ECLI:NL:CRVB:2016:1326
Centrale Raad van Beroep
- Hoger beroep
- Rechtspraak.nl
Hoger beroep inzake eigen bijdrage zorg AWBZ na herziening door CAK
In deze zaak gaat het om een hoger beroep tegen een uitspraak van de rechtbank Overijssel, waarin de appellanten, betrokkene en zijn echtgenote, in geschil zijn met het CAK over de hoogte van de eigen bijdrage voor zorg in een AWBZ-instelling. Betrokkene verbleef vanaf 27 november 2010 in een AWBZ-instelling, terwijl zijn echtgenote al eerder in een andere instelling verbleef. CAK had aanvankelijk een lage eigen bijdrage opgelegd, maar herzag deze later naar een hoge eigen bijdrage, omdat bleek dat de echtgenote van betrokkene niet was teruggekeerd naar de echtelijke woning. Dit leidde tot een nagevorderde eigen bijdrage van € 16.276,91, waarvan een aanzienlijk deel betrekking had op de jaren 2011 en 2012.

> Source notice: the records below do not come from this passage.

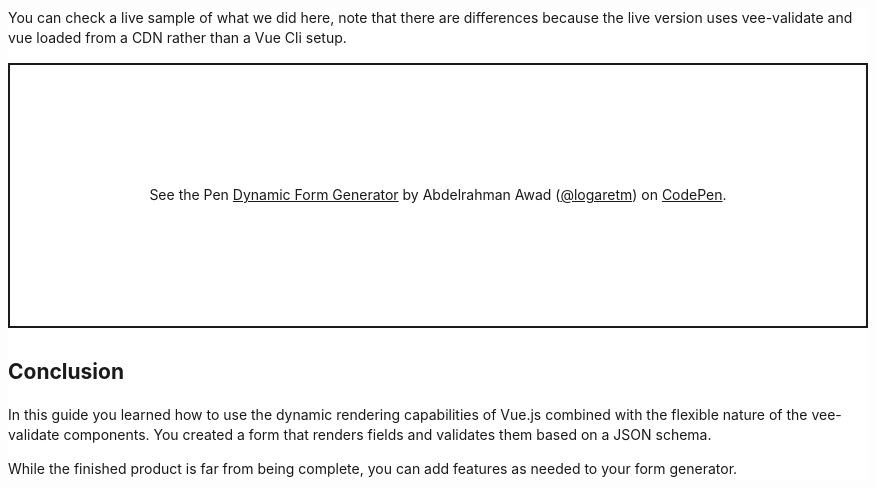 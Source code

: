 You can check a live sample of what we did here, note that there are differences because the live version uses vee-validate and vue loaded from a CDN rather than a Vue Cli setup.

<p class="codepen" data-height="500" data-theme-id="light" data-default-tab="js,result" data-user="logaretm" data-slug-hash="vYLMKGV" style="height: 265px; box-sizing: border-box; display: flex; align-items: center; justify-content: center; border: 2px solid; margin: 1em 0; padding: 1em;" data-pen-title="Dynamic Form Generator">
  <span>See the Pen <a href="https://codepen.io/logaretm/pen/vYLMKGV">
  Dynamic Form Generator</a> by Abdelrahman Awad (<a href="https://codepen.io/logaretm">@logaretm</a>)
  on <a href="https://codepen.io">CodePen</a>.</span>
</p>
<script async src="https://static.codepen.io/assets/embed/ei.js"></script>

## Conclusion

In this guide you learned how to use the dynamic rendering capabilities of Vue.js combined with the flexible nature of the vee-validate components. You created a form that renders fields and validates them based on a JSON schema.

While the finished product is far from being complete, you can add features as needed to your form generator.
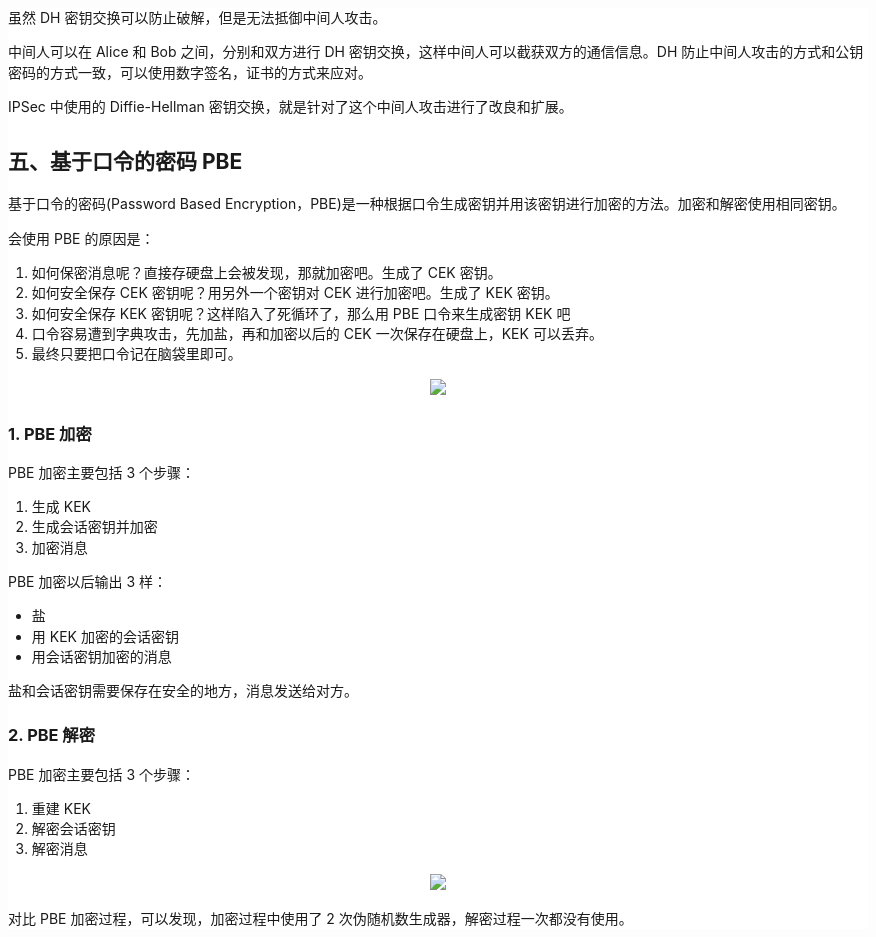
虽然 DH 密钥交换可以防止破解，但是无法抵御中间人攻击。

中间人可以在 Alice 和 Bob 之间，分别和双方进行 DH 密钥交换，这样中间人可以截获双方的通信信息。DH 防止中间人攻击的方式和公钥密码的方式一致，可以使用数字签名，证书的方式来应对。

IPSec 中使用的 Diffie-Hellman 密钥交换，就是针对了这个中间人攻击进行了改良和扩展。




## 五、基于口令的密码 PBE

基于口令的密码(Password Based Encryption，PBE)是一种根据口令生成密钥并用该密钥进行加密的方法。加密和解密使用相同密钥。

会使用 PBE 的原因是：

1. 如何保密消息呢？直接存硬盘上会被发现，那就加密吧。生成了 CEK 密钥。
2. 如何安全保存 CEK 密钥呢？用另外一个密钥对 CEK 进行加密吧。生成了 KEK 密钥。
3. 如何安全保存 KEK 密钥呢？这样陷入了死循环了，那么用 PBE 口令来生成密钥 KEK 吧
4. 口令容易遭到字典攻击，先加盐，再和加密以后的 CEK 一次保存在硬盘上，KEK 可以丢弃。
5. 最终只要把口令记在脑袋里即可。


<p align='center'>
<img src='https://img.halfrost.com/Blog/ArticleImage/106_7.png'>
</p>


### 1. PBE 加密

PBE 加密主要包括 3 个步骤：

1. 生成 KEK
2. 生成会话密钥并加密
3. 加密消息

PBE 加密以后输出 3 样：

- 盐
- 用 KEK 加密的会话密钥
- 用会话密钥加密的消息

盐和会话密钥需要保存在安全的地方，消息发送给对方。


### 2. PBE 解密

PBE 加密主要包括 3 个步骤：

1. 重建 KEK
2. 解密会话密钥
3. 解密消息



<p align='center'>
<img src='https://img.halfrost.com/Blog/ArticleImage/106_8.png'>
</p>

对比 PBE 加密过程，可以发现，加密过程中使用了 2 次伪随机数生成器，解密过程一次都没有使用。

De Raad voor de Rechtspraak oordeelt dat CAK terecht de eigen bijdrage heeft herzien, omdat betrokkene niet voldeed aan de voorwaarden voor de lage eigen bijdrage. De Raad stelt vast dat betrokkene en zijn zaakwaarnemer redelijkerwijs hadden moeten begrijpen dat na zes maanden verblijf in de AWBZ-instelling de hoge eigen bijdrage verschuldigd was. De late herziening van de eigen bijdrage was te wijten aan een administratieve fout van CAK, maar dit ontslaat betrokkene niet van zijn verplichtingen. De Raad bevestigt de uitspraak van de rechtbank en oordeelt dat er geen aanleiding is voor een verdere kwijtschelding van de eigen bijdrage, aangezien CAK al een deel had kwijtgescholden.
De uitspraak is gedaan door een meervoudige kamer van de Centrale Raad van Beroep, waarbij de voorzitter A.J. Schaap en de leden M.F. Wagner en L.M. Tobé aanwezig waren. De beslissing is openbaar uitgesproken op 13 april 2016.